特筆すべきは、果物の「触覚性」である。ルノワールは物の輪郭を明確に縁取るのではなく、光のゆらぎの中にそっと溶かし込む。リンゴの赤や橙、梨の淡い緑と金色は、まるで内部からふわりと発光しているようで、静物であるはずのそれらが、柔らかい呼吸をしながら空間と溶け合っているかのようだ。色彩は表面を塗り固めるためにあるのではなく、対象の生命がにじみ出る場として扱われている。

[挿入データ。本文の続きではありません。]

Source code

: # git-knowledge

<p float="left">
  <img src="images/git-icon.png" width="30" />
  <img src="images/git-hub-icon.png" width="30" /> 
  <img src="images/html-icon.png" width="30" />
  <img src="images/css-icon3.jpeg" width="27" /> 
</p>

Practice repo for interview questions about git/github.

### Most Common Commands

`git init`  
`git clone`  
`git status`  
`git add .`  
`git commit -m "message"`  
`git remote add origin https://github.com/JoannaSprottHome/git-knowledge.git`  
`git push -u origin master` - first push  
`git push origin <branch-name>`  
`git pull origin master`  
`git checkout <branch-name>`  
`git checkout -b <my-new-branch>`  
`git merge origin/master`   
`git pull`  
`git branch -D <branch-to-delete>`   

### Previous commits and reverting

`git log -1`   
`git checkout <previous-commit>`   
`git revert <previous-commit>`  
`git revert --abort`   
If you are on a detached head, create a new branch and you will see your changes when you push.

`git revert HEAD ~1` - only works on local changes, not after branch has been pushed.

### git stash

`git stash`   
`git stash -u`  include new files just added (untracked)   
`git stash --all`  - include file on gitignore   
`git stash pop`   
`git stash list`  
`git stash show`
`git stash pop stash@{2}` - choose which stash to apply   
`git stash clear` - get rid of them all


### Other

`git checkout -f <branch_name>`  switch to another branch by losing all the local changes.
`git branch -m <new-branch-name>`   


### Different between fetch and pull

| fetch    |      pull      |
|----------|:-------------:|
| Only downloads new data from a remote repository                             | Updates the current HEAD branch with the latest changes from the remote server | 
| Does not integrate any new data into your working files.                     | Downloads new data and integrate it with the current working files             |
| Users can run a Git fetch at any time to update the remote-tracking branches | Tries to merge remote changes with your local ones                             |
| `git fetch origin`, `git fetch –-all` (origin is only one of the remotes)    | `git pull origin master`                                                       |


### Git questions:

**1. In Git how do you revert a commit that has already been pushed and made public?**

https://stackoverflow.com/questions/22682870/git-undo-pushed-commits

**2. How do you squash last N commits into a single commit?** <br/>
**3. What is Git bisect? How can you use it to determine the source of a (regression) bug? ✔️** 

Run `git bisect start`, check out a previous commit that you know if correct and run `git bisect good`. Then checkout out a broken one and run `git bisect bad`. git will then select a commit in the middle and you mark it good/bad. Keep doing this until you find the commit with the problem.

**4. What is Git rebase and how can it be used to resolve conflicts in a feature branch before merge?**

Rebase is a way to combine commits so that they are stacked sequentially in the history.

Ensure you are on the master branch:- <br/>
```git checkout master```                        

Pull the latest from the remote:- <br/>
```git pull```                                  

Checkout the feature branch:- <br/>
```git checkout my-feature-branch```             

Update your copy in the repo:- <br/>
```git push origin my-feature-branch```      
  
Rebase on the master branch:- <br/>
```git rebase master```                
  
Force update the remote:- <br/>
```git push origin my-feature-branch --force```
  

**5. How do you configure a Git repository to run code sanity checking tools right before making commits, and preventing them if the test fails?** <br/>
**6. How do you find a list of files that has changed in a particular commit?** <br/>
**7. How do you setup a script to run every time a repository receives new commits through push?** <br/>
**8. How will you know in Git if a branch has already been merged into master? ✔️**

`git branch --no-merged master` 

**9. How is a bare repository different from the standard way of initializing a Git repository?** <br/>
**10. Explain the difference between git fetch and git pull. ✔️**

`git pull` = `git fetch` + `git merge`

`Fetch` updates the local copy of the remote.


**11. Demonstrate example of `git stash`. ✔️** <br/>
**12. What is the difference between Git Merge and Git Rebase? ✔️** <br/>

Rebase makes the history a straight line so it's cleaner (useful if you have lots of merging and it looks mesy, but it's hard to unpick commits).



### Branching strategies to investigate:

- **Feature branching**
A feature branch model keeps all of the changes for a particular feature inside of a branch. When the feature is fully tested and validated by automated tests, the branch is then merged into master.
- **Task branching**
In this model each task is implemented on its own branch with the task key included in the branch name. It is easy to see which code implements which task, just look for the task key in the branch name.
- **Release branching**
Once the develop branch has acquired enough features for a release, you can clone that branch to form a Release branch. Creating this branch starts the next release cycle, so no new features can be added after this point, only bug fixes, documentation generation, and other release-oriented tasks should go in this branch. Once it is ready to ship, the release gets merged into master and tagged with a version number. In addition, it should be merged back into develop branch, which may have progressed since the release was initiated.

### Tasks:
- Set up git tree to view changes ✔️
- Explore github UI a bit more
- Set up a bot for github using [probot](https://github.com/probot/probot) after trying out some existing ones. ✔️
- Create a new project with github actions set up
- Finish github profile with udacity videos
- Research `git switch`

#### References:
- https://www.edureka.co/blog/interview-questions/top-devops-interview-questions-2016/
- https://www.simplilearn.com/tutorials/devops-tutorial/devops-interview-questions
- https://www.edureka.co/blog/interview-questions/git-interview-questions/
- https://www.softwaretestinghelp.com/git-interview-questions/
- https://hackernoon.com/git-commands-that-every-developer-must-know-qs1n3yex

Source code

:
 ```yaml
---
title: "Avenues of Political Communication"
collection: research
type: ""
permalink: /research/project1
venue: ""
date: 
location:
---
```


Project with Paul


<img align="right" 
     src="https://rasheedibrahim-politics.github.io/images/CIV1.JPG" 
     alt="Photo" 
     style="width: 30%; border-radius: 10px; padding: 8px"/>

その筆致は短く、丸く、回転するような動きを帯びる。白いクロスのしわは冷たさを持たず、むしろ布自体が果物を抱き留めるような温かみを持つ。布、果物、空気がそれぞれ独立しているのではなく、一つの大きな「肌」となり、視覚と触覚が交差する場を形成している。ルノワールの静物画に沁み込む“触覚の光”とは、まさにこうした感覚の重なりを指すのだろう。
この触覚性の深化には、彼の晩年のリウマチとの闘いが少なからず影響している。指に痛みを抱えながら、それでも絵筆を離さなかったルノワールは、身体の制約を逆手に取り、より丸みを帯び、より柔らかい筆致へと到達した。痛みが生み出した、優しさの絵画。そうした内的必然が、《りんごと梨》の穏やかな情感を支えている。

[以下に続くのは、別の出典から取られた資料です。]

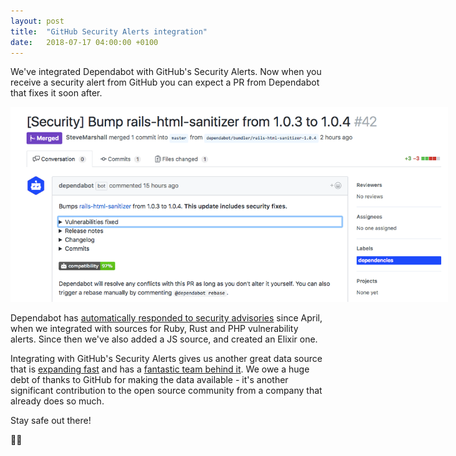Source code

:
 ```yaml
---
layout: post
title:  "GitHub Security Alerts integration"
date:   2018-07-17 04:00:00 +0100
---
```


We've integrated Dependabot with GitHub's Security Alerts. Now when you receive
a security alert from GitHub you can expect a PR from Dependabot that fixes it
soon after.

<p class="image-medium">
  <a href="https://github.com/ministryofjustice/bba/pull/42">
    <img src="images/security-pr.png" style="max-width: 700px;" alt="Security PR" />
  </a>
</p>

Dependabot has [automatically responded to security advisories][automatically-respond-to-security-advisories]
since April, when we integrated with sources for Ruby, Rust and PHP
vulnerability alerts. Since then we've also added a JS source, and created an
Elixir one.

Integrating with GitHub's Security Alerts gives us another great data source
that is [expanding fast][github-python-advisories] and has a
[fantastic team behind it][appcanary-acquired]. We owe a huge debt of thanks to
GitHub for making the data available - it's another significant contribution
to the open source community from a company that already does so much.

Stay safe out there!

🕵️‍♀️

[automatically-respond-to-security-advisories]: ../automatically-respond-to-security-advisories
[elixir-advisory-database]: https://github.com/dependabot/elixir-security-advisories
[appcanary-acquired]: https://blog.appcanary.com/2018/goodbye.html
[github-python-advisories]: https://blog.github.com/2018-07-12-security-vulnerability-alerts-for-python/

一方で、本展覧会において並置されるセザンヌの静物画は、全く異なる方向性を示す。セザンヌは幾何学的構造や遠近の揺らぎを探り、現実の不安定さを構築し直すことに執心した。彼にとって果物は思索の媒体であり、視覚の秩序を再編するための装置だった。それに対しルノワールは、果物を撫でるように描き、そこに宿る「感じることの幸福」を追求した。静物画は、同じ対象を扱いながら、ここまで異なる美学へと開かれるのだ。
17世紀以来、静物画の果物は豊穣、享楽、儚さといった象徴性を帯びてきた。しかしルノワールは意味の網を解体し、ただ「美しいものが、美しいままに存在する」場を与えた。寓意を脱ぎ捨てた果物は、ひとつの風のように軽やかで、見る者の心をそっと鎮める。そこには、色彩と光による小さな牧歌が漂っている。
《りんごと梨》は、日々の生活に潜む柔らかな詩を、そっと拾い上げた絵画である。果物の丸み、布の起伏、光のあたたかさ――そのどれもが、私たちが無意識に見過ごす幸福の手触りを呼び戻す。美術館の静けさの中で向き合えば、この絵は語りかけてくる。「世界は、こんなにも優しい」と。
ルノワールが絵画に託した“見ることの愛”は、いまも変わらず、静かに、確かに息づいている。